## Problem statement
Below is a listing; repeat exactly the lines from the one containing "- Tech-savvy and modern" to the one containing "their limited constraints.", both included.

## Data provided
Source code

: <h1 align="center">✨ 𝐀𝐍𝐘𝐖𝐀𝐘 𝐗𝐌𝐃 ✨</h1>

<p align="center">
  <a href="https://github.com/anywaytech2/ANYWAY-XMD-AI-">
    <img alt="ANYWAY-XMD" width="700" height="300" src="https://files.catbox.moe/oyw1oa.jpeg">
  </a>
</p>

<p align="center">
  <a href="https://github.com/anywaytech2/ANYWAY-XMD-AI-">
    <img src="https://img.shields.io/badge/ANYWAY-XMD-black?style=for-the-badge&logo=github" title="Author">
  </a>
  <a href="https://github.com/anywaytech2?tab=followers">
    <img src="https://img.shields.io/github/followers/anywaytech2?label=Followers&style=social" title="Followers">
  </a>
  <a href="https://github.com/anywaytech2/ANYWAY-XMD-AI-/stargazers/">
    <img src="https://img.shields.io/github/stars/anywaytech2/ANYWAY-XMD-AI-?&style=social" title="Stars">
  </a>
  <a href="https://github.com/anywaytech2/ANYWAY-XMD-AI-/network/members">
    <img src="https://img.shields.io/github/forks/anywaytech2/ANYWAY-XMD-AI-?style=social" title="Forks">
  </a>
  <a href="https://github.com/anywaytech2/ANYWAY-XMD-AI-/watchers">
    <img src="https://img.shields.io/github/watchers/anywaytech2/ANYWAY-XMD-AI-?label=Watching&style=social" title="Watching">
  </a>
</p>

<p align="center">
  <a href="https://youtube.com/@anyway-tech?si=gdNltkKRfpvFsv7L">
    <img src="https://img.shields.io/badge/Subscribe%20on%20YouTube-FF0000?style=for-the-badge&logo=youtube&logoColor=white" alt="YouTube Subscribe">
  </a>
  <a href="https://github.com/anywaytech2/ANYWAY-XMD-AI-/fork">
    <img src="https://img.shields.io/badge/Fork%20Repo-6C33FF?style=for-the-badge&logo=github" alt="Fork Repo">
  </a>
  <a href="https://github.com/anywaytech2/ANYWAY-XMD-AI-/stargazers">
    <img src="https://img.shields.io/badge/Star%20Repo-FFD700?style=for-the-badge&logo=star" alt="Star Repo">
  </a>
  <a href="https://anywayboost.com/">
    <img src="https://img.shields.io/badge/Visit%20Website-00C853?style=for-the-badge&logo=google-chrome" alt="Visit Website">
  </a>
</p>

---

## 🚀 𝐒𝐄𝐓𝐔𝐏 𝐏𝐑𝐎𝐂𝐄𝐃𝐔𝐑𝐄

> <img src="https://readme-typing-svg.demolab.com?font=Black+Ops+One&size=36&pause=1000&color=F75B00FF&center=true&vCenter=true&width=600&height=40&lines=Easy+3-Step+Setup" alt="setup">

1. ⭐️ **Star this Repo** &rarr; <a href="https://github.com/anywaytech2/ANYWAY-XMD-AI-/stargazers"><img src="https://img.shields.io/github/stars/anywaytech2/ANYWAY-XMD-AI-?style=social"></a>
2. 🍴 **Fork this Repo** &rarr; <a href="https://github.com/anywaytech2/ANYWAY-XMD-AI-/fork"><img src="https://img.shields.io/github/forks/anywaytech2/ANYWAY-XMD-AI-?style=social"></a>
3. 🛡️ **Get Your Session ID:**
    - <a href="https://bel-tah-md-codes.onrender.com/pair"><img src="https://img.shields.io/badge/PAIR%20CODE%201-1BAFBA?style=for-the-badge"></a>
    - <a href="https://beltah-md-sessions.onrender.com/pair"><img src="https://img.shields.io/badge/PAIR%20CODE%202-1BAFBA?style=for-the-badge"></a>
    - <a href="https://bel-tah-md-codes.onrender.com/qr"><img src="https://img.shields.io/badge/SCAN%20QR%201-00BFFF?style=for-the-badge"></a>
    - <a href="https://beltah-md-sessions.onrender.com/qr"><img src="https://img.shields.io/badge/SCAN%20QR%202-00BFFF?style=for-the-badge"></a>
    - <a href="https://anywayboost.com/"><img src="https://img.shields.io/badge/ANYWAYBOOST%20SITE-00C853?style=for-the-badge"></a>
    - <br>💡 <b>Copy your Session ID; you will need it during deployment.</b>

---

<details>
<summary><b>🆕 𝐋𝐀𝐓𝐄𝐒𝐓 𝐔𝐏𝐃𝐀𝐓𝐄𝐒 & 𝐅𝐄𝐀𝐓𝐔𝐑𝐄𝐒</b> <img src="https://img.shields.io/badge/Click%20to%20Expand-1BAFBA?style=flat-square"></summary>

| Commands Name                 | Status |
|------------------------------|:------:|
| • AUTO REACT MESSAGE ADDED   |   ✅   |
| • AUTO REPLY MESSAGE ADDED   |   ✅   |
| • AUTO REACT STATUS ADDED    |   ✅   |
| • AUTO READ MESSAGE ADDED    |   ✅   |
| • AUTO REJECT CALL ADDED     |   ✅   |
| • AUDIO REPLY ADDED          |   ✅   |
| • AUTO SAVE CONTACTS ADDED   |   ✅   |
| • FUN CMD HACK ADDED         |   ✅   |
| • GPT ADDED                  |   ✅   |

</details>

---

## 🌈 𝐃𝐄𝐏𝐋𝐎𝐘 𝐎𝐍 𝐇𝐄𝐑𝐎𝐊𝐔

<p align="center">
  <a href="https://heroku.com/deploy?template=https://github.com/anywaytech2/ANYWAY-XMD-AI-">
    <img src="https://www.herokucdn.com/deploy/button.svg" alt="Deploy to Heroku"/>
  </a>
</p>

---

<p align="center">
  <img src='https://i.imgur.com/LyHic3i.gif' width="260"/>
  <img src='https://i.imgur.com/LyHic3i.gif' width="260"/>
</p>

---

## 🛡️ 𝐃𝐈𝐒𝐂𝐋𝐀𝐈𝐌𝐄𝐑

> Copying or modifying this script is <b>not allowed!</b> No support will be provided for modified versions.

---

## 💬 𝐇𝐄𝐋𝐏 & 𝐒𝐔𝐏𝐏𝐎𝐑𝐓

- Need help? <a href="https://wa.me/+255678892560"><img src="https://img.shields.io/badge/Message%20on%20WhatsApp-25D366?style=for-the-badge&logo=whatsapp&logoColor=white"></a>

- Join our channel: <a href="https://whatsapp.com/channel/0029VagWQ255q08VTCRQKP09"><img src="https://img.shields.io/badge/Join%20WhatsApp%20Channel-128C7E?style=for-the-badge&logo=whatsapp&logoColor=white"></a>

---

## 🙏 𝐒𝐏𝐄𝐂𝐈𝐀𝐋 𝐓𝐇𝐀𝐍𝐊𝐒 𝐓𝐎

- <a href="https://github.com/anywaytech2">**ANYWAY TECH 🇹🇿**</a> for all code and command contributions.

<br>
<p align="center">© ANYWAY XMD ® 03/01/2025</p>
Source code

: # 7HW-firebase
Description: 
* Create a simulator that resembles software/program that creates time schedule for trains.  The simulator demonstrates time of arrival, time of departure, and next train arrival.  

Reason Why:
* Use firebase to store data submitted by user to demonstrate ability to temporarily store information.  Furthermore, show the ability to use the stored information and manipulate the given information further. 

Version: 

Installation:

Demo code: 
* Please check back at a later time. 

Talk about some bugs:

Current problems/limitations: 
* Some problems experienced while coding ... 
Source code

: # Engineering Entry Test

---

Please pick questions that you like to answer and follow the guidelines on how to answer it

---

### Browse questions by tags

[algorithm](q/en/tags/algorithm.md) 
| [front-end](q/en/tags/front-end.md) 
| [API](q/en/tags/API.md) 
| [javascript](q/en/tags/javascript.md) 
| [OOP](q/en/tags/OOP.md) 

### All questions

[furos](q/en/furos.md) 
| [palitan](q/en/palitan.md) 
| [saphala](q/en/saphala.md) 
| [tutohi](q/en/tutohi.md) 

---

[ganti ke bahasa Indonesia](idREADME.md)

* * *

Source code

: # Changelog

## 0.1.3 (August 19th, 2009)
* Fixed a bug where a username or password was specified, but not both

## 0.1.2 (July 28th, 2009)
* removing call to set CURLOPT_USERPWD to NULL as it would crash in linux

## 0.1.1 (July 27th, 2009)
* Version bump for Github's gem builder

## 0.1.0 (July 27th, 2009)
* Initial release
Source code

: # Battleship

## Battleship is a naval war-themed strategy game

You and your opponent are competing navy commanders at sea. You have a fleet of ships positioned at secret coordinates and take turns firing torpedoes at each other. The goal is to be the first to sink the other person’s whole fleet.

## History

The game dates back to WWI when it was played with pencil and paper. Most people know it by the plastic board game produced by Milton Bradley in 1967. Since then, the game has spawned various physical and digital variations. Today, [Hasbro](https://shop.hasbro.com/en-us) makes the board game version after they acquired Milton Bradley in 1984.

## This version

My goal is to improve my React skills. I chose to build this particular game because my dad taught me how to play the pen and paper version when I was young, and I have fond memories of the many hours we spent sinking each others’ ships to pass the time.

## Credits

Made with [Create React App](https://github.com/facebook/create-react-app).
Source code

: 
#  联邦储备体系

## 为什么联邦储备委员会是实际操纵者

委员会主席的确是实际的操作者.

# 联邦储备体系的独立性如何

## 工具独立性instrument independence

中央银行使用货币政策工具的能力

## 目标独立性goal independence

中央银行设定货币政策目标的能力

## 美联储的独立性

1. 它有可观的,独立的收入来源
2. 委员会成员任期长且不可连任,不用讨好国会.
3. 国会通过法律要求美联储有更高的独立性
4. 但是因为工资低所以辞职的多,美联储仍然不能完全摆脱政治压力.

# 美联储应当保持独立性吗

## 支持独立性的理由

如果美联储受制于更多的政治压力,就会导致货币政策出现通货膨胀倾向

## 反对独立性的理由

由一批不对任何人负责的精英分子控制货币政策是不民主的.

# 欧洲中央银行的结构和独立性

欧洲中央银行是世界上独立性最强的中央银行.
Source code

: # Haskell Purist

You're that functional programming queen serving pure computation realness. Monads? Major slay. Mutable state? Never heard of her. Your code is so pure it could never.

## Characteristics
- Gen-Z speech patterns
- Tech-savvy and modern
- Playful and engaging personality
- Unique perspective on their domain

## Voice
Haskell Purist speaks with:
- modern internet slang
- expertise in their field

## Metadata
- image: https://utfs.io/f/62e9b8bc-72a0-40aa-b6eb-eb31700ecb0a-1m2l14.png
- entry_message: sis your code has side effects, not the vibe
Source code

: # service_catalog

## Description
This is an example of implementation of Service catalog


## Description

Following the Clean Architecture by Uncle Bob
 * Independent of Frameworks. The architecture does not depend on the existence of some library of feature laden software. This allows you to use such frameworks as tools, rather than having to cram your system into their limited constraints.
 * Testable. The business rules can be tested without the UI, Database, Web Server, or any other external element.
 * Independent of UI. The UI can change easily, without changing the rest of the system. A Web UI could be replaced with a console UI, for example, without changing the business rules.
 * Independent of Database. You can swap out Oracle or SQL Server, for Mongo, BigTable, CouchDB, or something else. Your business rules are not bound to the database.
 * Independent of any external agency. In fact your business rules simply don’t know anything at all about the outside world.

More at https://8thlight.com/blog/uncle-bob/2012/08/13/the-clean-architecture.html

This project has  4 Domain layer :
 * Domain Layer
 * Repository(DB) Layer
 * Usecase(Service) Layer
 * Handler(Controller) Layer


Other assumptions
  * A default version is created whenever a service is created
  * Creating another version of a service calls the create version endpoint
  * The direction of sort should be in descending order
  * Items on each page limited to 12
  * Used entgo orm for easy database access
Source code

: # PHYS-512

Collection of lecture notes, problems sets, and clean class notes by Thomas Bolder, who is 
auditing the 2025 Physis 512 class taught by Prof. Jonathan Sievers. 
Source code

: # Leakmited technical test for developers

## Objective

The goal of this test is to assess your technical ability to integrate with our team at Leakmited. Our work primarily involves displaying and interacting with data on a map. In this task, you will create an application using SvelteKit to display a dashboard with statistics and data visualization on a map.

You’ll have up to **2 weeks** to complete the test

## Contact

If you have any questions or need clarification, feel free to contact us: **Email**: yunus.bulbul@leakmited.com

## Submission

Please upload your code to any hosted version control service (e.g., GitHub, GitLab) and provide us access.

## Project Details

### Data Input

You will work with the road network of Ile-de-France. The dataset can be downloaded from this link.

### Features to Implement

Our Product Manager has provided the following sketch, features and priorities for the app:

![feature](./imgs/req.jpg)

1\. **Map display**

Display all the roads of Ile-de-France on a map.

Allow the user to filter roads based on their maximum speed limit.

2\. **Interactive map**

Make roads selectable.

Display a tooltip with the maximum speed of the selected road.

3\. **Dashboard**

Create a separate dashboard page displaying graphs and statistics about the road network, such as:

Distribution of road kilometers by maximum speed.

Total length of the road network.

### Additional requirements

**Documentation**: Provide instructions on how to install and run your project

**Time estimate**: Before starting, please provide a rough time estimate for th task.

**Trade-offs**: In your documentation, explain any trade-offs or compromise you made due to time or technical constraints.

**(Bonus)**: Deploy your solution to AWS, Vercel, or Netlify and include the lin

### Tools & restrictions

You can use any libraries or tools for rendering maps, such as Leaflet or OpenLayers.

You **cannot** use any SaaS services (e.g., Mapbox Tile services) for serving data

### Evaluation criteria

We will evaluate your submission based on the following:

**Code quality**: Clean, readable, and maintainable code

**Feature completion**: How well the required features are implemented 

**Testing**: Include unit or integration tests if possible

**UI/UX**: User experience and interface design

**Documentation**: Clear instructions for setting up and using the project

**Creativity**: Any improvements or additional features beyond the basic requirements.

## Solution for this problem
- Tech-savvy and modern
- Playful and engaging personality
- Unique perspective on their domain

## Voice
Haskell Purist speaks with:
- modern internet slang
- expertise in their field

## Metadata
- image: https://utfs.io/f/62e9b8bc-72a0-40aa-b6eb-eb31700ecb0a-1m2l14.png
- entry_message: sis your code has side effects, not the vibe
Source code

: # service_catalog

## Description
This is an example of implementation of Service catalog


## Description

Following the Clean Architecture by Uncle Bob
 * Independent of Frameworks. The architecture does not depend on the existence of some library of feature laden software. This allows you to use such frameworks as tools, rather than having to cram your system into their limited constraints.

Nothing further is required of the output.